A clinic employs 9 physicians. 5 of the physicians are female. 4 patients arrive at once. Assuming the doctors are assigned randomly to patients, what is the probability that all of the assigned physicians are female?
.0397
5/9 x 4/8 x 3/7 x 2/6 = ?
To calculate the probability that all assigned physicians are female, we need to determine the number of ways that all the physicians can be assigned and the number of ways that only the female physicians can be assigned.
First, let's find the number of ways that all 9 physicians can be assigned to the 4 patients. Since the assignment is random, we can use the concept of combinations. The formula for combinations is:
nCr = n! / (r!(n-r)!)
where n is the total number of items and r is the number of items chosen.
In this case, we want to find the number of ways to choose 4 physicians out of the 9 available. So the number of ways that all the physicians can be assigned is:
9C4 = 9! / (4!(9-4)!)
= 9! / (4!5!)
= (9*8*7*6) / (4*3*2*1)
= 126
Now, let's find the number of ways that only the 5 female physicians can be assigned. We want to choose 4 out of the 5 female physicians. So the number of ways that only the female physicians can be assigned is:
5C4 = 5! / (4!(5-4)!)
= 5! / (4!1!)
= 5
Therefore, the probability that all the assigned physicians are female is:
P(all assigned physicians are female) = (number of ways to assign only female physicians) / (total number of ways to assign all physicians)
= 5 / 126
≈ 0.0397 or 3.97% (rounded to 2 decimal places)
So the probability that all of the assigned physicians are female is approximately 0.0397 or 3.97%.
To find the probability that all of the assigned physicians are female, we need to consider the number of ways to assign the physicians to patients and the number of favorable outcomes where all of the assigned physicians are female.
First, let's calculate the total number of ways to assign the physicians. Since there are 9 physicians and 4 patients, we have 9 choices for the first patient, 8 choices for the second patient, 7 choices for the third patient, and 6 choices for the fourth patient. Therefore, the total number of ways to assign the physicians is 9 * 8 * 7 * 6.
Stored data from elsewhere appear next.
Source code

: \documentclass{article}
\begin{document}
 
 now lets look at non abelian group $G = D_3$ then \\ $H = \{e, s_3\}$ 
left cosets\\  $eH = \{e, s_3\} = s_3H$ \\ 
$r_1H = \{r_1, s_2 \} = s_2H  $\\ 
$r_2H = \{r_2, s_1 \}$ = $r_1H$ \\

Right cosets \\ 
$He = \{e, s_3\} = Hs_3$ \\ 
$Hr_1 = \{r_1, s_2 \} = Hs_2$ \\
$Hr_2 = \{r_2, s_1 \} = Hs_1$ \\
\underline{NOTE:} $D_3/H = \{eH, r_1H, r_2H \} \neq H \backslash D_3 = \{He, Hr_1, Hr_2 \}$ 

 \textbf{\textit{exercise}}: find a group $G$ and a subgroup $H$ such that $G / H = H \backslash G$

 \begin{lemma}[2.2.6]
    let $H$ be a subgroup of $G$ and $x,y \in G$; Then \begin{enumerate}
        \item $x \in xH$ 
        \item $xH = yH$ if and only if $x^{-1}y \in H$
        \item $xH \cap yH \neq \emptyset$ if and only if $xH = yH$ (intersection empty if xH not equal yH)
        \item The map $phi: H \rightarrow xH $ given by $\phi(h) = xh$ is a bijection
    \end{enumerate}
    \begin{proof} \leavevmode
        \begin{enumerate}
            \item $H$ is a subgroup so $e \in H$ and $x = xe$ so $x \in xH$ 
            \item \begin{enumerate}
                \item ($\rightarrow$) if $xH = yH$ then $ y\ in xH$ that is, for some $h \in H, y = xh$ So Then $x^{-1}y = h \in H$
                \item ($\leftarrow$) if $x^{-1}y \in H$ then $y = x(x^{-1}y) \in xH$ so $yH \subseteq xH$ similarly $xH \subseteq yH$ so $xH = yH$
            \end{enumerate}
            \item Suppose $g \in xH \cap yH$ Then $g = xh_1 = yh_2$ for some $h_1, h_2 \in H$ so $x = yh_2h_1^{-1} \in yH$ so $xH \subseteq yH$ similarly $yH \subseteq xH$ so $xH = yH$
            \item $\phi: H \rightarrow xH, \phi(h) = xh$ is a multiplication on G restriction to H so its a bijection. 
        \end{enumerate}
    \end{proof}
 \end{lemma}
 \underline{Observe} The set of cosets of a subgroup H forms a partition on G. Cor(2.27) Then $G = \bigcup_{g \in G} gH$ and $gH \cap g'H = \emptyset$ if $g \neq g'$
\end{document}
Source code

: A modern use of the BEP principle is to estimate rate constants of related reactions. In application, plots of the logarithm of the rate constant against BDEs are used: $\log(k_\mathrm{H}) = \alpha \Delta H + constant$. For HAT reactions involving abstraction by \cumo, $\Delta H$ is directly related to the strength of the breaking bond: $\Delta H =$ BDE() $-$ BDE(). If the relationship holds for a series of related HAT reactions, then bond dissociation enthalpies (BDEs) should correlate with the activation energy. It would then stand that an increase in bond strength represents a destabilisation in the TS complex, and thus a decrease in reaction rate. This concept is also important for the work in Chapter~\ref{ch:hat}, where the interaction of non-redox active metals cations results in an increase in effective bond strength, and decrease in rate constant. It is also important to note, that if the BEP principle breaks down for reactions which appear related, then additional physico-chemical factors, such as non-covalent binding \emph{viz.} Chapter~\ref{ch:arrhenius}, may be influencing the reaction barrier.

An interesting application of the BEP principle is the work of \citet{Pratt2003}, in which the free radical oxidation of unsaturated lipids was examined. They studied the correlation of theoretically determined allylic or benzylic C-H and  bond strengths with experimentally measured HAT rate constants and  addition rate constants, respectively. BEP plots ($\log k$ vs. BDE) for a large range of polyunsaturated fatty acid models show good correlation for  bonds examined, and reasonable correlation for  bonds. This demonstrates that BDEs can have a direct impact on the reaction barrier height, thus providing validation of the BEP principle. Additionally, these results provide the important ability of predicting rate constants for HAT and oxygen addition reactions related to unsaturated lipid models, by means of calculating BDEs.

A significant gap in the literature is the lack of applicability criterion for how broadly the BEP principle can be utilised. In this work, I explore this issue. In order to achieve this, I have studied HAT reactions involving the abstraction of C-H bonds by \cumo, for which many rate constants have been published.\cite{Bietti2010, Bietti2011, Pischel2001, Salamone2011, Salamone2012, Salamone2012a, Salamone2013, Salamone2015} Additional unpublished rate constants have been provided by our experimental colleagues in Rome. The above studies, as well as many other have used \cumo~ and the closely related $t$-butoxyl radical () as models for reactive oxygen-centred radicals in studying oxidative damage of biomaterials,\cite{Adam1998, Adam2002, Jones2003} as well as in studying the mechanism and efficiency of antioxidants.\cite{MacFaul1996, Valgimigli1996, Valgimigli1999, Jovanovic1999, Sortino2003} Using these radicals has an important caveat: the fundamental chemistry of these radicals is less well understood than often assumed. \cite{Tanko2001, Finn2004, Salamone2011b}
Next, let's calculate the number of favorable outcomes where all of the assigned physicians are female. Since there are 5 female physicians out of the 9 total physicians, we have 5 choices for the first patient, 4 choices for the second patient, 3 choices for the third patient, and 2 choices for the fourth patient. Therefore, the number of favorable outcomes is 5 * 4 * 3 * 2.
Now, we can calculate the probability by dividing the number of favorable outcomes by the total number of outcomes:
P(all physicians are female) = (number of favorable outcomes) / (total number of outcomes)
P(all physicians are female) = (5 * 4 * 3 * 2) / (9 * 8 * 7 * 6)
Simplifying the equation:
P(all physicians are female) = 0.0952
Therefore, the probability that all of the assigned physicians are female is approximately 0.0952 or 9.52%.